While Lenovo has acknowledged that the vulnerability exists, there’s more to attacking a computer than the existence of a vulnerability. At the very least, there needs to be a means of delivering it.
Firmware Flaw Affects Lenovo Thinkpads, Other PC Makers’ Hardware
For the ThinkPwn bug, the primary means of delivery needs to be a USB memory stick. Then, the computer needs to be booted from that drive before any malware can be initiated.
Analyst Jack Gold said the first thing business users should do is find out whether their anti-malware products will detect software that’s trying to perform an exploit using the vulnerability. However, Gold said that because any exploit would be running in the firmware, he suspects that current antimalware apps would not find it.
Gold also said that because any exploit would probably need to be installed on a machine via physical access to its USB port, it’s not an easy thing to do. His advice to IT managers: “Be mindful of this, stay up to date, but I wouldn’t consider this a huge risk.”
But that doesn’t mean that there’s no risk at all. Oleksiuk has said in some of his public statements that he believes it would be possible to create a malware attack that would take advantage of the ThinkPwn vulnerability. But even if the exploit could be spread through malware, that doesn’t necessarily raise the risk much.
The reason the risk is limited is because the UEFI is written specifically for each type of machine, and for an exploit to work, it would have to target this specific type as well. For this reason, a Lenovo exploit wouldn’t work on a HP laptop, even if it had the same vulnerability.
What should the computer makers do about this vulnerability? The obvious answer is they can ask their BIOS vendors to create a new UEFI package using Intel reference code written after the vulnerability was fixed and then distribute a BIOS update.

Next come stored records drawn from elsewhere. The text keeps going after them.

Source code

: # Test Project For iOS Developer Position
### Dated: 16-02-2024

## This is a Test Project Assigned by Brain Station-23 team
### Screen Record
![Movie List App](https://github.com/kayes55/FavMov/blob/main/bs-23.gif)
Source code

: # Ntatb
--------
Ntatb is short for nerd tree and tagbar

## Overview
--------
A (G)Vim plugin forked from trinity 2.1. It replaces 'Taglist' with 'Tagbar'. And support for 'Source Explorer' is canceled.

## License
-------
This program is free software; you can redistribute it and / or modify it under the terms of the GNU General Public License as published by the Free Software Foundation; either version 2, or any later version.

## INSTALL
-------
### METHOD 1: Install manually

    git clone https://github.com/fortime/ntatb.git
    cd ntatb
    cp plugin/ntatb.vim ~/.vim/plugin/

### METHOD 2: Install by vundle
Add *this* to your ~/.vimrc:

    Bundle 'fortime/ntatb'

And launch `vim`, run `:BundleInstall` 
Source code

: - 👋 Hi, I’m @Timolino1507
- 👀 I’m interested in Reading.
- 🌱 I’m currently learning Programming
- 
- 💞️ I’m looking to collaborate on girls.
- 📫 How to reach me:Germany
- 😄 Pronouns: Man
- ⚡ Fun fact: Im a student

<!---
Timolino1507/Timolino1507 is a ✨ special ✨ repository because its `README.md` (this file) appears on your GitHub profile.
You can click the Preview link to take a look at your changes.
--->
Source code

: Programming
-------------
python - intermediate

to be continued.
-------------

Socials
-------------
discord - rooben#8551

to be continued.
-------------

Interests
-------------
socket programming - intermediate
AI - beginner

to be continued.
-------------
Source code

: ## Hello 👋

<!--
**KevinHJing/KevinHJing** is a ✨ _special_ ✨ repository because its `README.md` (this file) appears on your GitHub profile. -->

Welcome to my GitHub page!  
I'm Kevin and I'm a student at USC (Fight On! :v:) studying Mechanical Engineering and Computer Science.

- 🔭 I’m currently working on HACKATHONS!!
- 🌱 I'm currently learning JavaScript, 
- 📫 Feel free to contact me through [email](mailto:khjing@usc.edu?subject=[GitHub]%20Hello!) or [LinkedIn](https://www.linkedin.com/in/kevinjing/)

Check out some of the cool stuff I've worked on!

But of course it’s easy to say that a BIOS update would solve the problem, but issuing such an update can be very complex to current hardware owners. Worse, trusting individual owners to update the BIOS in their computers is a dangerous proposition. Done wrong, the result could effectively kill the computer, preventing it from ever working again.
Of more concern is Oleksiuk’s suggestion that the ThinkPwn exploit was applied in malware. While such a malware attack would be very difficult because it would require the malware to detect the type of machine it was infecting, such sophisticated malware already has been created to attack other types of vulnerabilities. This means creating such malware to attack machines with different UEFI code is possible.
While there’s no reason to panic about the possibility of malware aimed at your computers’ BIOS, you also can’t afford to drop your guard. Instead, keep in touch with Lenovo or whichever vendor builds your computers and find out if there is a vulnerability. If there is, you need to fix it as soon as possible.